Eine KSZE für den Nahen Osten

Europa hat bei der Überwindung des Ost-West-Konflikts mit dem KSZE-Prozess gute Erfahrungen gemacht – auch die Friedensaussichten im Nahen Osten könnten von solch einem Prozess profitieren, wenn man als Ausgangslage für die Arbeit der so genannten KSZNO die im Grunde allen bekannten Lösungsmodelle dieses Konflikts nehmen würde. Deutschland sollte in der EU den Anstoß für diese Initiative geben, um die guten Beziehungen zu allen Beteiligten zu nutzen.

Die Welt droht anderthalb Jahre nach dem Beginn der so genannten „zweiten Intifada“ und dem Scheitern des Nahost-Friedensgipfels von Camp David am Nahost-Konflikt zu verzweifeln. Israelis und Palästinenser sind in einer Eskalationsspirale aus Gewalt und Gegengewalt gefangen, beide Seiten sind offensichtlich nicht in der Lage, aus der jeweiligen Erklärungs- und Begründungslogik für das eigene Handeln herauszufinden. Die Zahl der zivilen Opfer auf beiden Seiten geht in die Hunderte – der Hass unter den Politikern, aber auch unter den Menschen in beiden Lagern wächst, die Chancen für einen Neubeginn des Friedensprozesses, für eine Aussöhnung und für eine dauerhafte Lösung werden immer geringer.
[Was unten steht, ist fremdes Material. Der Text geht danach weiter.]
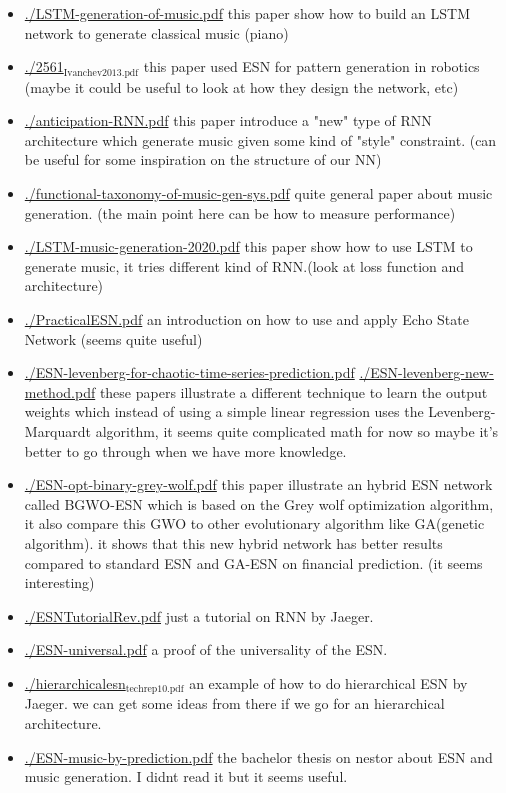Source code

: \documentclass[11pt]{article}
\begin{document}
\begin{itemize}
\item \href{./LSTM-generation-of-music.pdf}{./LSTM-generation-of-music.pdf} this paper show how to build
an LSTM network to generate classical music (piano)
\item \href{./2561\_Ivanchev2013.pdf}{./2561\(_{\text{Ivanchev2013.pdf}}\)} this paper used ESN for pattern
generation in robotics (maybe it could be useful to look at how
they design the network, etc)
\item \href{./anticipation-RNN.pdf}{./anticipation-RNN.pdf} this paper introduce a "new" type of
RNN architecture which generate music given some kind of "style"
constraint. (can be useful for some inspiration on the structure
of our NN)
\item \href{./functional-taxonomy-of-music-gen-sys.pdf}{./functional-taxonomy-of-music-gen-sys.pdf} quite general paper
about music generation. (the main point here can be how to
measure performance)
\item \href{./LSTM-music-generation-2020.pdf}{./LSTM-music-generation-2020.pdf} this paper show how to use LSTM
to generate music, it tries different kind of RNN.(look at loss
function and architecture)
\item \href{./PracticalESN.pdf}{./PracticalESN.pdf} an introduction on how to use and apply
Echo State Network (seems quite useful)
\item \href{./ESN-levenberg-for-chaotic-time-series-prediction.pdf}{./ESN-levenberg-for-chaotic-time-series-prediction.pdf}
\href{./ESN-levenberg-new-method.pdf}{./ESN-levenberg-new-method.pdf} these papers illustrate a
different technique to learn the output weights which instead of
using a simple linear regression uses the Levenberg-Marquardt
algorithm, it seems quite complicated math for now so maybe it's
better to go through when we have more knowledge.
\item \href{./ESN-opt-binary-grey-wolf.pdf}{./ESN-opt-binary-grey-wolf.pdf} this paper illustrate an hybrid
ESN network called BGWO-ESN which is based on the Grey wolf
optimization algorithm, it also compare this GWO to other
evolutionary algorithm like GA(genetic algorithm). it shows that
this new hybrid network has better results compared to standard
ESN and GA-ESN on financial prediction. (it seems interesting)
\item \href{./ESNTutorialRev.pdf}{./ESNTutorialRev.pdf} just a tutorial on RNN by Jaeger.
\item \href{./ESN-universal.pdf}{./ESN-universal.pdf} a proof of the universality of the ESN.
\item \href{./hierarchicalesn\_techrep10.pdf}{./hierarchicalesn\(_{\text{techrep10.pdf}}\)} an example of how to do
hierarchical ESN by Jaeger. we can get some ideas from there if
we go for an hierarchical architecture.
\item \href{./ESN-music-by-prediction.pdf}{./ESN-music-by-prediction.pdf} the bachelor thesis on nestor
about ESN and music generation. I didnt read it but it seems useful.
\end{itemize}
\end{document}
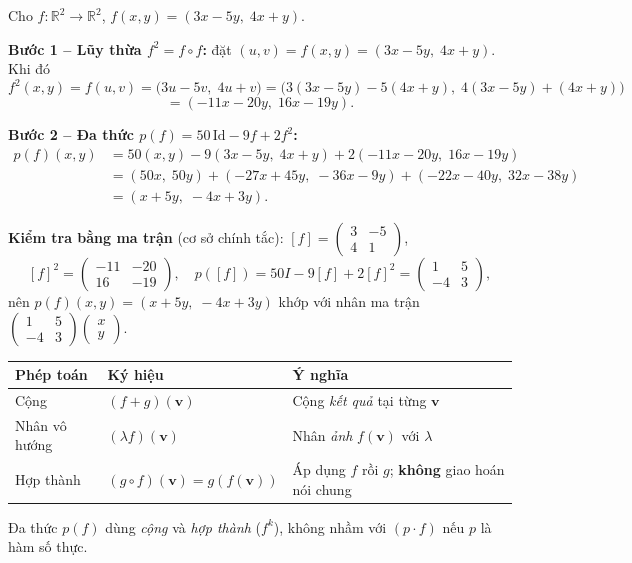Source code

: \documentclass[12pt,a4paper]{article}
\begin{document}
\begin{vidu}[title={Tính $f^2$ và $p(f)$ với $p(t) = 50 - 9t + 2t^2$}]
Cho $f: \mathbb{R}^2 \to \mathbb{R}^2$, $f(x, y) = (3x - 5y,\; 4x + y)$.

\textbf{Bước 1 -- Lũy thừa $f^2 = f \circ f$:} đặt $(u, v) = f(x,y) = (3x - 5y,\; 4x + y)$. Khi đó
\[
  f^2(x,y) = f(u,v) = \bigl(3u - 5v,\; 4u + v\bigr)
  = \bigl(3(3x-5y) - 5(4x+y),\; 4(3x-5y) + (4x+y)\bigr)
\]
\[
  = \boxed{(-11x - 20y,\; 16x - 19y)}.
\]

\textbf{Bước 2 -- Đa thức $p(f) = 50\,\mathrm{Id} - 9f + 2f^2$:}
\begin{align*}
  p(f)(x,y)
  &= 50(x,y) - 9(3x-5y,\; 4x+y) + 2(-11x-20y,\; 16x-19y)\\
  &= (50x,\; 50y) + (-27x+45y,\; -36x-9y) + (-22x-40y,\; 32x-38y)\\
  &= \boxed{(x + 5y,\; -4x + 3y)}.
\end{align*}

\textbf{Kiểm tra bằng ma trận} (cơ sở chính tắc): $[f] = \begin{pmatrix}3 & -5\\ 4 & 1\end{pmatrix}$,
\[
  [f]^2 = \begin{pmatrix}-11 & -20\\ 16 & -19\end{pmatrix},\quad
  p([f]) = 50I - 9[f] + 2[f]^2 = \begin{pmatrix}1 & 5\\ -4 & 3\end{pmatrix},
\]
nên $p(f)(x,y) = (x + 5y,\; -4x + 3y)$ khớp với nhân ma trận $\begin{pmatrix}1 & 5\\ -4 & 3\end{pmatrix}\begin{pmatrix}x\\ y\end{pmatrix}$.
\end{vidu}

\begin{luuy}[title={Phân biệt ba phép toán trên $\mathrm{End}(V)$}]
\begin{center}
\begin{tabular}{lll}
\toprule
Phép toán & Ký hiệu & Ý nghĩa \\
\midrule
Cộng & $(f+g)(\mathbf{v})$ & Cộng \emph{kết quả} tại từng $\mathbf{v}$ \\
Nhân vô hướng & $(\lambda f)(\mathbf{v})$ & Nhân \emph{ảnh} $f(\mathbf{v})$ với $\lambda$ \\
Hợp thành & $(g \circ f)(\mathbf{v}) = g(f(\mathbf{v}))$ & Áp dụng $f$ rồi $g$; \textbf{không} giao hoán nói chung \\
\bottomrule
\end{tabular}
\end{center}
Đa thức $p(f)$ dùng \emph{cộng} và \emph{hợp thành} ($f^k$), không nhầm với $(p \cdot f)$ nếu $p$ là hàm số thực.
\end{luuy}
\end{document}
Fast tragisch ist, dass alle Beteiligten eigentlich wissen, was zu tun ist, und was wohl am Ende kommen wird – die Fakten und Lösungsansätze liegen auf dem Tisch. Die Palästinenser haben sich – genau wie die arabischen Nachbarländer in der Region – mit der Existenz des Staates Israel längst abgefunden. Sie wissen, dass sie dem Terror abschwören müssen, dass sie in der Frage der Flüchtlingsrückkehr nach Israel keine Maximalziele durchsetzen werden, dass sie eine wie auch immer geartete Lösung für Jerusalem akzeptieren müssen und dass sie sich aus politischen und nicht zuletzt auch wirtschaftlichen und sozialpolitischen Gründen auf Dauer mit einem „Nachbar Israel“ zu arrangieren haben. Und für die Israelis führt kein Weg daran vorbei, einen palästinensischen Staat bald endgültig anzuerkennen, sich dazu aus den besetzten Palästinenser-Gebieten zurückzuziehen, die vor allem in den neunziger Jahren drastisch ausgeweitete Siedlungspolitik einzustellen und die Siedlungen zumindest zu einem Teil zu räumen, und auch bei der Flüchtlingsrückkehr und in der Jerusalem-Frage flexible, kreative Lösungen zu suchen.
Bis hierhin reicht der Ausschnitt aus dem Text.